What are some of the transactions you have done since you arrived last April?

Actually, the biggest was the divestment of our respiratory portfolio, which we completed just before the holidays last December. The whole objective was to help Takeda focus on our current areas. Divesting the entire respiratory portfolio will help us optimize our resources to focus on those three key areas. There were also a few recent GI-related deals, one with enGene Research Laboratories, a gene therapy company, at an extremely early stage. It is a research collaboration; we will support the development, the clinical design, and other related activities.

Gene Therapy Is Challenging.
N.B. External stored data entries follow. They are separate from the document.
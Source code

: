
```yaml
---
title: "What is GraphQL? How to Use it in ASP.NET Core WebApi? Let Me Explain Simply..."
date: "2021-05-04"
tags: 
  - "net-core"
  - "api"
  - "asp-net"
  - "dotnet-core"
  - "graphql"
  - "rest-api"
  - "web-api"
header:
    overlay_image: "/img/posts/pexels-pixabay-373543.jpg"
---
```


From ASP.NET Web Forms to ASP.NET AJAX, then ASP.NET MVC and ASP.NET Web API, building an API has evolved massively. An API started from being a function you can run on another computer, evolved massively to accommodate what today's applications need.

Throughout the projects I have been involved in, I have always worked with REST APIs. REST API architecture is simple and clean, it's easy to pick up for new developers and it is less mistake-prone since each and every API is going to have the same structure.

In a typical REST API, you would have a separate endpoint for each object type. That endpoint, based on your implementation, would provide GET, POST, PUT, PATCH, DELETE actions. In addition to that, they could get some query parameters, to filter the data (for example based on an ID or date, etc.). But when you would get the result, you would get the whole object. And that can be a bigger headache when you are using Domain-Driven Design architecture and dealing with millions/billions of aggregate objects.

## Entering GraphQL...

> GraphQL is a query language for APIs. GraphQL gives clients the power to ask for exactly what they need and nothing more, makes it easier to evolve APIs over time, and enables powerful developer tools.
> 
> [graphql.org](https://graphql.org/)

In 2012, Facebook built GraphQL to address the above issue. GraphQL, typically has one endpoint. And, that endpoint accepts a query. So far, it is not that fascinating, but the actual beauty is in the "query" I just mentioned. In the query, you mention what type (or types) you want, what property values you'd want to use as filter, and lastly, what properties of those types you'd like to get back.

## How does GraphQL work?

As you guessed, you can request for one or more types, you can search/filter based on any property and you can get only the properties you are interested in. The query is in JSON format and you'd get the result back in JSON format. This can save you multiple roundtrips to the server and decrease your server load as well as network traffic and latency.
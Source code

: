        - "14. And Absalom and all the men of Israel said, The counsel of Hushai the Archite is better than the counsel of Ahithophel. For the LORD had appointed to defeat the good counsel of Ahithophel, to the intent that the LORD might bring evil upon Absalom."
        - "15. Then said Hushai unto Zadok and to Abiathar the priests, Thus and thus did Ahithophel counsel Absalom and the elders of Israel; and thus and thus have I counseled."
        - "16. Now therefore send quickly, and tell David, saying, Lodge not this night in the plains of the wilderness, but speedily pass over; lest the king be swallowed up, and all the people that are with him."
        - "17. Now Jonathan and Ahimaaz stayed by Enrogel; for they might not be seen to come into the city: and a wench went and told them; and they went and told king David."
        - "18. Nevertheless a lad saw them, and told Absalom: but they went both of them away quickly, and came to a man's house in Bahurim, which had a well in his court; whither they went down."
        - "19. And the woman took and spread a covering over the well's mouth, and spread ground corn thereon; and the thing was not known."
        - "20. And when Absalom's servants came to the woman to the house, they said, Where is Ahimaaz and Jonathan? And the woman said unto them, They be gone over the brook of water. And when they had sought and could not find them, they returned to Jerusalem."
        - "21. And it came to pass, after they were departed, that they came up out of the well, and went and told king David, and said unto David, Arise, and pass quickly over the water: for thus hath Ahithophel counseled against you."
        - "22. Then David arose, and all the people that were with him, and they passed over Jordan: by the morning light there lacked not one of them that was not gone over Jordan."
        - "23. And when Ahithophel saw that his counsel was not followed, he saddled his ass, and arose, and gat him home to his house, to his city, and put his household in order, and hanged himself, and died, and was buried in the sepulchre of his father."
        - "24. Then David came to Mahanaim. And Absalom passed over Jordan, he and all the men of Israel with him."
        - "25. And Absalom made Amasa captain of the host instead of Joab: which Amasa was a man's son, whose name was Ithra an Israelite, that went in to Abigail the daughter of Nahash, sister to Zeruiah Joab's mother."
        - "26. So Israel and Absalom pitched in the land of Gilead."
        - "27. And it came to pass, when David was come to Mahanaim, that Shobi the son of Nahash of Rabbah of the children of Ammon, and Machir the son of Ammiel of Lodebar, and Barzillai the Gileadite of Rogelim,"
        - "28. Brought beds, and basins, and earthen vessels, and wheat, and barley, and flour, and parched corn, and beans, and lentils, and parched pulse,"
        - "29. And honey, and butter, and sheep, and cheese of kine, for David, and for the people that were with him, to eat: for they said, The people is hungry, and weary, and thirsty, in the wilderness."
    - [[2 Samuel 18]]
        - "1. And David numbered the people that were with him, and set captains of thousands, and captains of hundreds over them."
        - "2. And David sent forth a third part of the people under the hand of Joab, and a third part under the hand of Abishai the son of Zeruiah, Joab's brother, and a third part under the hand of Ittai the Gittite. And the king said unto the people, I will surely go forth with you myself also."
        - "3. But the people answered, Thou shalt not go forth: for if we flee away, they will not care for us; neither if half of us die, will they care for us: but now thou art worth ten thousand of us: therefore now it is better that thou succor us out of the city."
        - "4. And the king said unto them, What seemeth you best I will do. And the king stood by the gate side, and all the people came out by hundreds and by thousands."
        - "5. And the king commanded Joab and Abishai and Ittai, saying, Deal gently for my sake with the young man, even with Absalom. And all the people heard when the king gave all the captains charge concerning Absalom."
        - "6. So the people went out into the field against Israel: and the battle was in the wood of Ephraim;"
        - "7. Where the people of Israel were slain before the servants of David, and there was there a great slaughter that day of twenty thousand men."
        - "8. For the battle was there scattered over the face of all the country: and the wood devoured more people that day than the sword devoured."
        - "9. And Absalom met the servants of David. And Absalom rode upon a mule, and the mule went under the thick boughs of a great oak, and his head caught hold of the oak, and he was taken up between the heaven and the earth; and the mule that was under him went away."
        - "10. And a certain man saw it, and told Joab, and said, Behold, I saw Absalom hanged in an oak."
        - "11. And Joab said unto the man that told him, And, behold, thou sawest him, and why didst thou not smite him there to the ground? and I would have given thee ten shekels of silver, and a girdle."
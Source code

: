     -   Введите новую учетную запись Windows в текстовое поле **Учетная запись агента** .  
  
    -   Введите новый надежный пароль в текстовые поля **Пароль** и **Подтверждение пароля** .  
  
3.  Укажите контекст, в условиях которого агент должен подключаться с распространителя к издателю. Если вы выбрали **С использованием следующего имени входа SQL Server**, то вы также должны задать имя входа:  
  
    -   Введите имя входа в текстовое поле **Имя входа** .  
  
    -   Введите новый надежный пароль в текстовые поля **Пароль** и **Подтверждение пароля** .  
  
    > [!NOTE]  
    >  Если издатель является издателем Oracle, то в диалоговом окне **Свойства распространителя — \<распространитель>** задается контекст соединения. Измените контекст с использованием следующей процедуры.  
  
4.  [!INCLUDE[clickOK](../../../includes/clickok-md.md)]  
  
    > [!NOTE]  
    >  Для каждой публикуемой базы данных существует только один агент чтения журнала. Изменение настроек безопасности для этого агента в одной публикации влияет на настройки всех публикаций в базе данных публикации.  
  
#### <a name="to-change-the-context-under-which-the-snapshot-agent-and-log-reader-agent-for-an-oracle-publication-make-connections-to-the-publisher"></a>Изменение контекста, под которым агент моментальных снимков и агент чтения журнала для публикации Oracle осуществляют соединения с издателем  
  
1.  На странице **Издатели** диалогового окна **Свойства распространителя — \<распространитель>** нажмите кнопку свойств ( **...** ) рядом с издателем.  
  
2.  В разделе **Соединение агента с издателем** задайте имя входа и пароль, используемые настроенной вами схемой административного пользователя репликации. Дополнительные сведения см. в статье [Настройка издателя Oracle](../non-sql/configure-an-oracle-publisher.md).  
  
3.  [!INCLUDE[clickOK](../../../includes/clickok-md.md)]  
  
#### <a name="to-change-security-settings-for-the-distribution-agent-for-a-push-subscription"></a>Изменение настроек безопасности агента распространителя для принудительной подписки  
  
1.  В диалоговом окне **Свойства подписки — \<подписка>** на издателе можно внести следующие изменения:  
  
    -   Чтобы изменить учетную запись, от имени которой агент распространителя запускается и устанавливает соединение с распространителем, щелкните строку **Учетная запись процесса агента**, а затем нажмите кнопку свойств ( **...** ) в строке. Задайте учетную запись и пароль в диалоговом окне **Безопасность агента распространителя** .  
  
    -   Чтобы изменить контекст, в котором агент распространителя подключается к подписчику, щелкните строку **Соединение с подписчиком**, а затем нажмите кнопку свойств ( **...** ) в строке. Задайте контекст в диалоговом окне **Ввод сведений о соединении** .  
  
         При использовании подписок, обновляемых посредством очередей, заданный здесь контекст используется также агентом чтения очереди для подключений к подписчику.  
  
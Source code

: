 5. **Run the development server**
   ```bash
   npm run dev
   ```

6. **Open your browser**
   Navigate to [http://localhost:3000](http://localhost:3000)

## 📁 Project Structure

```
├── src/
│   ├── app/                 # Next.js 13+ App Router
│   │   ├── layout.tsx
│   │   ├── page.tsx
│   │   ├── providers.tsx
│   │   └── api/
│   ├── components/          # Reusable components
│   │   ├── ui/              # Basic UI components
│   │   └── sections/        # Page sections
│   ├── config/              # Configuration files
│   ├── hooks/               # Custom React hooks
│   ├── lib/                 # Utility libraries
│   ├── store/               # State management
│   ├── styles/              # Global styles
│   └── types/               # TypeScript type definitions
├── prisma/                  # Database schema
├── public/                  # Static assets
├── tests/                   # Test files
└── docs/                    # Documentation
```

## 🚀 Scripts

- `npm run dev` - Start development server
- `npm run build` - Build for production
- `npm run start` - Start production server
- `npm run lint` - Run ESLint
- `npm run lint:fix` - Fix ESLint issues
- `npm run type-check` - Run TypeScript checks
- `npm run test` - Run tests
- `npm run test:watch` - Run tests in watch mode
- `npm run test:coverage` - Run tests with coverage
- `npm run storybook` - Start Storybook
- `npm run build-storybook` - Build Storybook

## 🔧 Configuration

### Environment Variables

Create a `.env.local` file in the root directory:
Would You Say It Is Risky?

It is difficult, but it is the kind of innovation in which Takeda would like to be involved and contribute to. We see its potential as high science and its innovative nature in how it could help the patients down the road, and so we’re very interested in that.

So, is that part of the globalization — to expand how you do discovery and perhaps take on more risk in certain areas?

Yes, the way we’re trying to globally transform Takeda is to focus on our resources, corporate strategy, and corporate direction, and, we are very open to exploring anything that fits within that framework.

What does that mean culturally for the company?

I’ve been with the company for 13 years now, and I’ve seen a lot of changes, not just from a business perspective but from a cultural perspective. Christophe Weber being the first non-Japanese person to lead Takeda has been very positive. I believe people feel very positive and energized by the sharp focus and energy he has brought in.